Monstranz vom Flohmarkt
Nicht zuletzt widerspiegeln die Bauten auch die Veränderung des wechselseitigen Verhältnisses der Gesellschaft zur katholischen Kirche. Waren die Gotteshäuser zu Beginn ein Zeichen des Selbstbewusstseins, zeigten sie sich später bescheiden und beinahe unscheinbar, wie etwa die Kirche Heilig Geist in Höngg aus dem Jahr 1973. Auf einen markanten Kirchturm wurde hier verzichtet. «Es zeigte sich über die Jahrzehnte auch ein Wandel innerhalb der Kirche. Heute sind Gotteshäuser schlichte Orte der Gemeinschaft und der Begegnung», sagt Markus Weber. 

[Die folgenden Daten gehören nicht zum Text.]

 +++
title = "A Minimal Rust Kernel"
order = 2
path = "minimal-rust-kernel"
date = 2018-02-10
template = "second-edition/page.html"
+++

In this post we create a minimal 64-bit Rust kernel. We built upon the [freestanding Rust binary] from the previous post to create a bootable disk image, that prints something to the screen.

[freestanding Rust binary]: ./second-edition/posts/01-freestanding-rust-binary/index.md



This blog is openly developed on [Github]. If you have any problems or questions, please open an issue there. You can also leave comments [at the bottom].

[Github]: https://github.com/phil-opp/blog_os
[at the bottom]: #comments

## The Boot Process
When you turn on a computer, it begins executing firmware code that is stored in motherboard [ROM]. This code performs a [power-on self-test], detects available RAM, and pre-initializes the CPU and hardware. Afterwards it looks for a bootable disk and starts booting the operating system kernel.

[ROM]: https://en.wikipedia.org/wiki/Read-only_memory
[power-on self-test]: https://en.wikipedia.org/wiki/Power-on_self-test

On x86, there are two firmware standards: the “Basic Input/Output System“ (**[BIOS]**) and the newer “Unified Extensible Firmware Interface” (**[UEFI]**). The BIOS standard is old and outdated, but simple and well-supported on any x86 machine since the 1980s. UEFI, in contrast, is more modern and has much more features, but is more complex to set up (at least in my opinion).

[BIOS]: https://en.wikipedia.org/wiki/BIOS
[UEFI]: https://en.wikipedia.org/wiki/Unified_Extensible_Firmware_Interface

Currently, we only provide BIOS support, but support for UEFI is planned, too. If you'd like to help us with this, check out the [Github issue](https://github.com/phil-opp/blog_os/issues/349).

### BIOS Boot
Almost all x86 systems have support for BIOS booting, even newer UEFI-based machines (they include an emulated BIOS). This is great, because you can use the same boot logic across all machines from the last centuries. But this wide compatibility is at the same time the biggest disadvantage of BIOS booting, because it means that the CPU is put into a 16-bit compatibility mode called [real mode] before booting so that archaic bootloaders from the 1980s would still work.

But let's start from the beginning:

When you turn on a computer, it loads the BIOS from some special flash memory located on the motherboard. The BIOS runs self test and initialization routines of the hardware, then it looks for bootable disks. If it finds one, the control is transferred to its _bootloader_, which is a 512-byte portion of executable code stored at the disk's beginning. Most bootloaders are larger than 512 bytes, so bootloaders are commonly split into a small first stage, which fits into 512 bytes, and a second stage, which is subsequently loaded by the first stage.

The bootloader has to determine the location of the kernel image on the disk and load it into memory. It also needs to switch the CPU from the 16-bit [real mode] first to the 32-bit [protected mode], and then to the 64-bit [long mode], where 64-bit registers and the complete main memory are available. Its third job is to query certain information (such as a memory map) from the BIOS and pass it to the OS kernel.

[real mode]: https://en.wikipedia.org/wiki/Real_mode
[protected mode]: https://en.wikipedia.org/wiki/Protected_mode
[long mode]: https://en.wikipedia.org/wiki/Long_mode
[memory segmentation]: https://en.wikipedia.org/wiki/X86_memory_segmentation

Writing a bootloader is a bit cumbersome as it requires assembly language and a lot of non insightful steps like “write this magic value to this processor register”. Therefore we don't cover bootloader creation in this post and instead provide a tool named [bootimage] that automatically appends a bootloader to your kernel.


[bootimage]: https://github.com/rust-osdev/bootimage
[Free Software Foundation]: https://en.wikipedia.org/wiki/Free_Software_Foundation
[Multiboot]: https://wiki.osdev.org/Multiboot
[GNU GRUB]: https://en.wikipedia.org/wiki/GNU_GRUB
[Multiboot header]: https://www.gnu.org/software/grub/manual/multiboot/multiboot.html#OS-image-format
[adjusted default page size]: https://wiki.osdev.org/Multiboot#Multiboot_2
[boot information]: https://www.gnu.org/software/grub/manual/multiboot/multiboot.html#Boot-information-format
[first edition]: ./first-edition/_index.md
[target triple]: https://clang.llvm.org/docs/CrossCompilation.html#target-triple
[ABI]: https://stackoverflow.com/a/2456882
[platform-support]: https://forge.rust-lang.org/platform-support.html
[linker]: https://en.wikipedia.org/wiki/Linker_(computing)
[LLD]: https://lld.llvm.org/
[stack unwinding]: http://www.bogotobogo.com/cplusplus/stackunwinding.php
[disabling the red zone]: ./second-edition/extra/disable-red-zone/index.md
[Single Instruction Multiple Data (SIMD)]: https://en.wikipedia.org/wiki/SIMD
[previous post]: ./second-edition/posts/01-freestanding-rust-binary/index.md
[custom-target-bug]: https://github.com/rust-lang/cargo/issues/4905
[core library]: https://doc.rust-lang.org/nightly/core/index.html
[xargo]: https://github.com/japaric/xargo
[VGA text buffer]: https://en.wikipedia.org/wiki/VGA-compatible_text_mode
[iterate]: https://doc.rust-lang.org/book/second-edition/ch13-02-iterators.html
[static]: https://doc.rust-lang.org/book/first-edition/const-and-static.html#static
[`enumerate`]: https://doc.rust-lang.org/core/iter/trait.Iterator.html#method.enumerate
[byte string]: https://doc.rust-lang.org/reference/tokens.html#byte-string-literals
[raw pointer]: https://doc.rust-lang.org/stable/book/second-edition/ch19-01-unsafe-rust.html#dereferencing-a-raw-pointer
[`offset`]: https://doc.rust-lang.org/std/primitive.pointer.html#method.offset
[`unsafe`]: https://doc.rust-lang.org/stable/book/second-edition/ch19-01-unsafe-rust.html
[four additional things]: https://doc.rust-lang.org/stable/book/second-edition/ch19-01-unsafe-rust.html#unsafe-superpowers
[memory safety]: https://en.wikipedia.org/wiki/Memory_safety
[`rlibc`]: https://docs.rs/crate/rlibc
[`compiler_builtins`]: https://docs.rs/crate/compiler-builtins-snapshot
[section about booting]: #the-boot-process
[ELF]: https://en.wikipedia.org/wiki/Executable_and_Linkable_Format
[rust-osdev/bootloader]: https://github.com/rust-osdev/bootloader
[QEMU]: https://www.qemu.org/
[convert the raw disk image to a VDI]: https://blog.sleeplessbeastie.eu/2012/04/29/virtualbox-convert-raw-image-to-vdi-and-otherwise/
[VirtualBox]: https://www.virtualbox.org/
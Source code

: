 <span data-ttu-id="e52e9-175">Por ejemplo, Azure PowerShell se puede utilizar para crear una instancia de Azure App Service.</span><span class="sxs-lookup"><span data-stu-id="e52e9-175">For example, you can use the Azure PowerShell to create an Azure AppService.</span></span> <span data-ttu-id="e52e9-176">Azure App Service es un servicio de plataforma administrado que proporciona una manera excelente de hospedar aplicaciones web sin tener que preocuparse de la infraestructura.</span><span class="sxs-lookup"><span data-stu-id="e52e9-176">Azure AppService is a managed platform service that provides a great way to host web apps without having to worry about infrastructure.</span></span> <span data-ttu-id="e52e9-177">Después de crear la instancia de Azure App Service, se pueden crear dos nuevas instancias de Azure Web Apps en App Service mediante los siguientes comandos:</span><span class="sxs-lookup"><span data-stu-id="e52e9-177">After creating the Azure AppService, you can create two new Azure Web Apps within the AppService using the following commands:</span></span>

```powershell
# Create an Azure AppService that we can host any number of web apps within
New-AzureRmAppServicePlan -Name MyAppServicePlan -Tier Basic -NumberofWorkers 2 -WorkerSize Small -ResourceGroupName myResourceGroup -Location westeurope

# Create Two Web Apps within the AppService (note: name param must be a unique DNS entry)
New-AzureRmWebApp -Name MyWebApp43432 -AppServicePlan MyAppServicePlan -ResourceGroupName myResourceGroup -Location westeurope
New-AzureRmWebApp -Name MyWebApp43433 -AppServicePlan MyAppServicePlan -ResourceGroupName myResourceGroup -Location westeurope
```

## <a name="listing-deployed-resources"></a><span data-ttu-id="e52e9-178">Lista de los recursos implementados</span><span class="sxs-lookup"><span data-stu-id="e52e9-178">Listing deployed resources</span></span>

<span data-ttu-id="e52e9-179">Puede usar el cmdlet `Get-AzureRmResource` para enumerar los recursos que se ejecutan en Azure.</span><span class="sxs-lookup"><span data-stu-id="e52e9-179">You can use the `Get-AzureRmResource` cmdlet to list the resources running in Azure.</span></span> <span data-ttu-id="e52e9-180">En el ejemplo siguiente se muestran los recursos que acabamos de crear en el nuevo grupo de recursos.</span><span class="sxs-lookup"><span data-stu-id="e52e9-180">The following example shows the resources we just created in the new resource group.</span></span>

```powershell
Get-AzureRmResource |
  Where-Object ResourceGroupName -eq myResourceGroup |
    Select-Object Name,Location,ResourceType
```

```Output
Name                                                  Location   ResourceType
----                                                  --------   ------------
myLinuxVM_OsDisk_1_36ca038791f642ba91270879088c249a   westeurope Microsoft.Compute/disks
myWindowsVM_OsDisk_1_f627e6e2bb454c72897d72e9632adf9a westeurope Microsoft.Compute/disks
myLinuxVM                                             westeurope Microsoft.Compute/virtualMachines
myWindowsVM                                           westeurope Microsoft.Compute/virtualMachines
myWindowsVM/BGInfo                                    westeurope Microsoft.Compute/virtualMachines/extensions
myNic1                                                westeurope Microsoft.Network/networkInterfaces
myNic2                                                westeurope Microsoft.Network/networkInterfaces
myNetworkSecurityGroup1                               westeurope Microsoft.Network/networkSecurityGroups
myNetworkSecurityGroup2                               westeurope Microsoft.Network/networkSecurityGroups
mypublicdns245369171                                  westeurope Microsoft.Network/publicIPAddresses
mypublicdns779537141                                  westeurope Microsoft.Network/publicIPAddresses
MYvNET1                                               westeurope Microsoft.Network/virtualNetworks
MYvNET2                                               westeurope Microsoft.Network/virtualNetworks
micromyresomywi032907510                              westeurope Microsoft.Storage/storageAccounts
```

Zur Kirche St. Peter und Paul, der Stadtzürcher Mutterkirche der Katholiken, erzählt er am Ende noch eine Anekdote. Die Kirche besitzt nämlich ein persönliches Geschenk von Papst Pius IX., eine Grossmonstranz, die der Abt des Klosters Muri 1717 in Auftrag gegeben hatte. «Nach der Aufhebung des Klosters 1841 verschwand das Stück, tauchte später auf einem Pariser Flohmarkt wieder auf und kam dann in den Besitz des Papstes. Dieser schenkte die Monstranz schliesslich den Zürcher Katholiken als ­Zeichen seines Dankes für ihren Einsatz beim Aufbau des kirchlichen Lebens in der Diaspora.»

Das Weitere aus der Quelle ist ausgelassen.